#### TASK DESCRIPTION:
Report each line of the data that has "into" somewhere in it.

#### EXTRACTED INFORMATION:
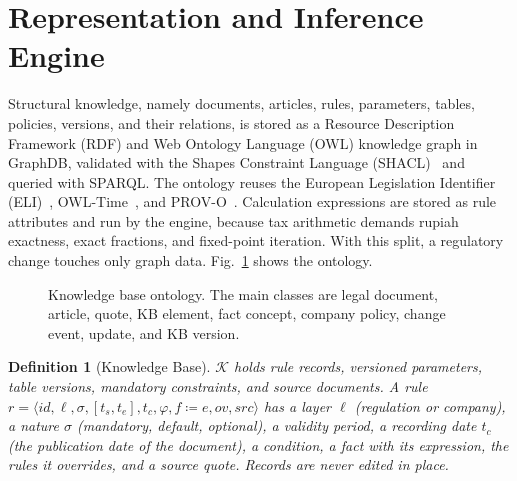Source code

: \documentclass[conference]{IEEEtran}
\newtheorem{definition}{Definition}
\newcommand{\K}{\mathcal{K}}
\begin{document}
\section{Representation and Inference Engine}
\label{sec:representasi}
Structural knowledge, namely documents, articles, rules, parameters, tables, policies, versions, and their relations, is stored as a Resource Description Framework (RDF) and Web Ontology Language (OWL) knowledge graph in GraphDB, validated with the Shapes Constraint Language (SHACL)~\cite{knublauch2017shacl} and queried with SPARQL. The ontology reuses the European Legislation Identifier (ELI)~\cite{publicationsoffice2026elien}, OWL-Time~\cite{cox2017owltime}, and PROV-O~\cite{lebo2013provo}. Calculation expressions are stored as rule attributes and run by the engine, because tax arithmetic demands rupiah exactness, exact fractions, and fixed-point iteration. With this split, a regulatory change touches only graph data. Fig.~\ref{fig:ontologi} shows the ontology.

\begin{figure}[t]
\centering
\newcommand{\ontologicatatan}{Every pph:KBElement: elementId, seq, recordedOn ($\approx$ prov:generatedAtTime), validFrom, validUntil ($\approx$ time:ProperInterval);\\
   one named graph kb:update/\textit{id} per update. pph:Rule: layer $\in$ \{Regulation, Company\}, modality $\in$ \{Mandatory, Default, Optional\},\\
   scope $\in$ \{Period, Year\}, expression, condition, fixed point, policy.}

\caption{Knowledge base ontology. The main classes are legal document, article, quote, KB element, fact concept, company policy, change event, update, and KB version.}
\label{fig:ontologi}
\end{figure}

\begin{definition}[Knowledge Base]
\label{def:kb}
$\K$ holds rule records, versioned parameters, table versions, mandatory constraints, and source documents. A rule $r = \langle \mathit{id}, \ell, \sigma, [t_s, t_e], t_c, \varphi, f \coloneqq e, \mathit{ov}, \mathit{src} \rangle$ has a layer $\ell$ (regulation or company), a nature $\sigma$ (mandatory, default, optional), a validity period, a recording date $t_c$ (the publication date of the document), a condition, a fact with its expression, the rules it overrides, and a source quote. Records are never edited in place.
\end{definition}
\end{document}
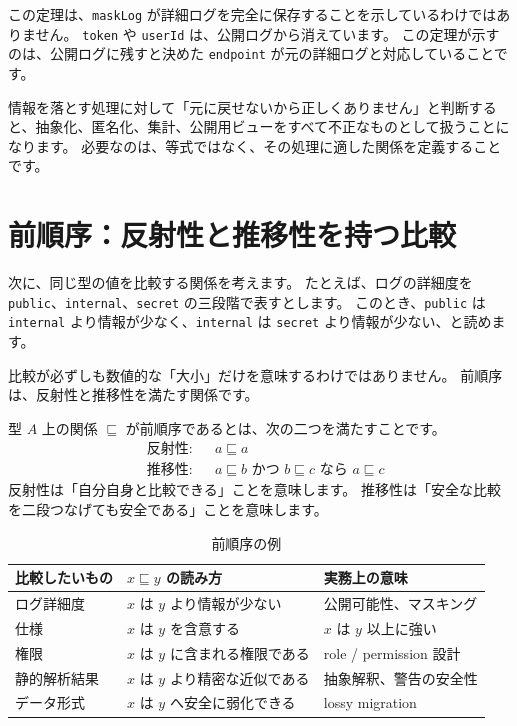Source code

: この定理は、\texttt{maskLog} が詳細ログを完全に保存することを示しているわけではありません。
\texttt{token} や \texttt{userId} は、公開ログから消えています。
この定理が示すのは、公開ログに残すと決めた \texttt{endpoint} が元の詳細ログと対応していることです。

情報を落とす処理に対して「元に戻せないから正しくありません」と判断すると、抽象化、匿名化、集計、公開用ビューをすべて不正なものとして扱うことになります。
必要なのは、等式ではなく、その処理に適した関係を定義することです。

\section{前順序：反射性と推移性を持つ比較}

次に、同じ型の値を比較する関係を考えます。
たとえば、ログの詳細度を \texttt{public}、\texttt{internal}、\texttt{secret} の三段階で表すとします。
このとき、\texttt{public} は \texttt{internal} より情報が少なく、\texttt{internal} は \texttt{secret} より情報が少ない、と読めます。

比較が必ずしも数値的な「大小」だけを意味するわけではありません。
前順序は、反射性と推移性を満たす関係です。

型 \(A\) 上の関係 \(\sqsubseteq\) が前順序であるとは、次の二つを満たすことです。
\[
\begin{aligned}
&\text{反射性:} && a \sqsubseteq a \\
&\text{推移性:} && a \sqsubseteq b \text{ かつ } b \sqsubseteq c \text{ なら } a \sqsubseteq c
\end{aligned}
\]
反射性は「自分自身と比較できる」ことを意味します。
推移性は「安全な比較を二段つなげても安全である」ことを意味します。

\begin{table}[htbp]
\centering
\caption{前順序の例}
\label{tab:ch22-preorder-examples}
\begin{tabular}{lll}
\toprule
比較したいもの & \(x \sqsubseteq y\) の読み方 & 実務上の意味 \\
\midrule
ログ詳細度 & \(x\) は \(y\) より情報が少ない & 公開可能性、マスキング \\
仕様 & \(x\) は \(y\) を含意する & \(x\) は \(y\) 以上に強い \\
権限 & \(x\) は \(y\) に含まれる権限である & role / permission 設計 \\
静的解析結果 & \(x\) は \(y\) より精密な近似である & 抽象解釈、警告の安全性 \\
データ形式 & \(x\) は \(y\) へ安全に弱化できる & lossy migration \\
\bottomrule
\end{tabular}
\end{table}

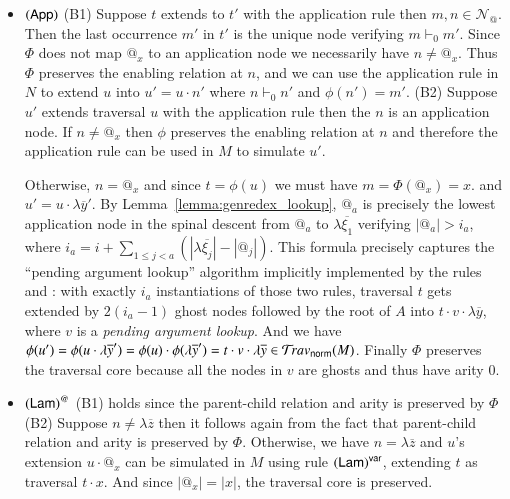 \documentclass{elsarticle}
\makeatletter
\theoremstyle{plain}
\theoremstyle{definition}
\newcommand\Nodes{\mathcal{N}}%
\newcommand\NodesApp{\Nodes_@}%
\newcommand{\normalizing}{{\sf norm}}
\newcommand{\travsetnorm}{\travset_\normalizing} %
\newcommand{\enables}{\vdash} %
\makeatother
\begin{document}
\begin{itemize}[itemindent=0.1em, leftmargin=0.4em]
    \item $\mathbf{({\sf App})}$
    (B1) Suppose $t$ extends to $t'$ with the application rule then $m, n \in\NodesApp$. Then the last occurrence $m'$ in $t'$ is the unique node verifying $m \enables_0 m'$.  Since $\Phi$ does not map $@_x$ to an application node we necessarily have  $n \neq @_x$. Thus $\Phi$ preserves the enabling relation at $n$, and we can use the application rule in $N$ to extend $u$ into $u' = u \cdot n'$ where $n \enables_0 n'$ and $\phi(n') = m'$.
    (B2) Suppose $u'$ extends traversal $u$ with the application rule then the $n$ is an application node.
    If $n\neq@_x$ then $\phi$ preserves the enabling relation at $n$ and therefore the application rule can be used in $M$ to simulate $u'$.

    Otherwise, $n=@_x$ and since $t = \phi(u)$ we must have $m = \Phi(@_x) = x$.
    and $u' = u \cdot \lambda\overline{y}'$.
%
    By Lemma~\ref{lemma:genredex_lookup}, $@_a$ is precisely the lowest application node in the spinal descent
    from $@_a$ to $\lambda\overline{\xi_1}$ verifying $|@_a| >  i_a$,
        where $i_a = i + \sum_{1\leq j< a} (|\lambda\overline{\xi_j}| - |@_j|)$.
    This formula precisely captures the ``pending argument lookup'' algorithm implicitly
    implemented by the rules  and :
    with exactly $i_a$ instantiations of those two rules, traversal $t$ gets extended by $2(i_a-1)$ ghost nodes followed
    by the root of $A$ into $t \cdot v \cdot \lambda\overline{y}$,
    where  $v$ is a \emph{pending argument lookup}.
    And we have $\phi(u')
    = \phi(u \cdot \lambda\overline{y}')
    = \phi(u) \cdot \phi(\lambda\overline{y}')
    = t \cdot v \cdot \lambda\overline{y} \in \travsetnorm(M)$.
    Finally $\Phi$ preserves the traversal core because all the nodes in $v$ are ghosts and thus have arity $0$.

    \item $\mathbf{({\sf Lam})}^@$
    (B1) holds since the parent-child relation and arity is preserved by $\Phi$
    (B2) Suppose $n \neq \lambda\overline{z}$ then it follows again from the fact that parent-child relation and arity is preserved by $\Phi$.
    Otherwise, we have $n = \lambda\overline{z}$ and $u$'s extension $u \cdot @_x$ can be simulated in $M$ using rule $\mathbf{({\sf Lam})}^{\sf var}$, extending $t$ as traversal $t \cdot x$.
    And since $|@_x| = |x|$, the traversal core is preserved.


\end{itemize}
\end{document}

#### TASK OUTPUT:
    (B1) Suppose $t$ extends to $t'$ with the application rule then $m, n \in\NodesApp$. Then the last occurrence $m'$ in $t'$ is the unique node verifying $m \enables_0 m'$.  Since $\Phi$ does not map $@_x$ to an application node we necessarily have  $n \neq @_x$. Thus $\Phi$ preserves the enabling relation at $n$, and we can use the application rule in $N$ to extend $u$ into $u' = u \cdot n'$ where $n \enables_0 n'$ and $\phi(n') = m'$.
    by the root of $A$ into $t \cdot v \cdot \lambda\overline{y}$,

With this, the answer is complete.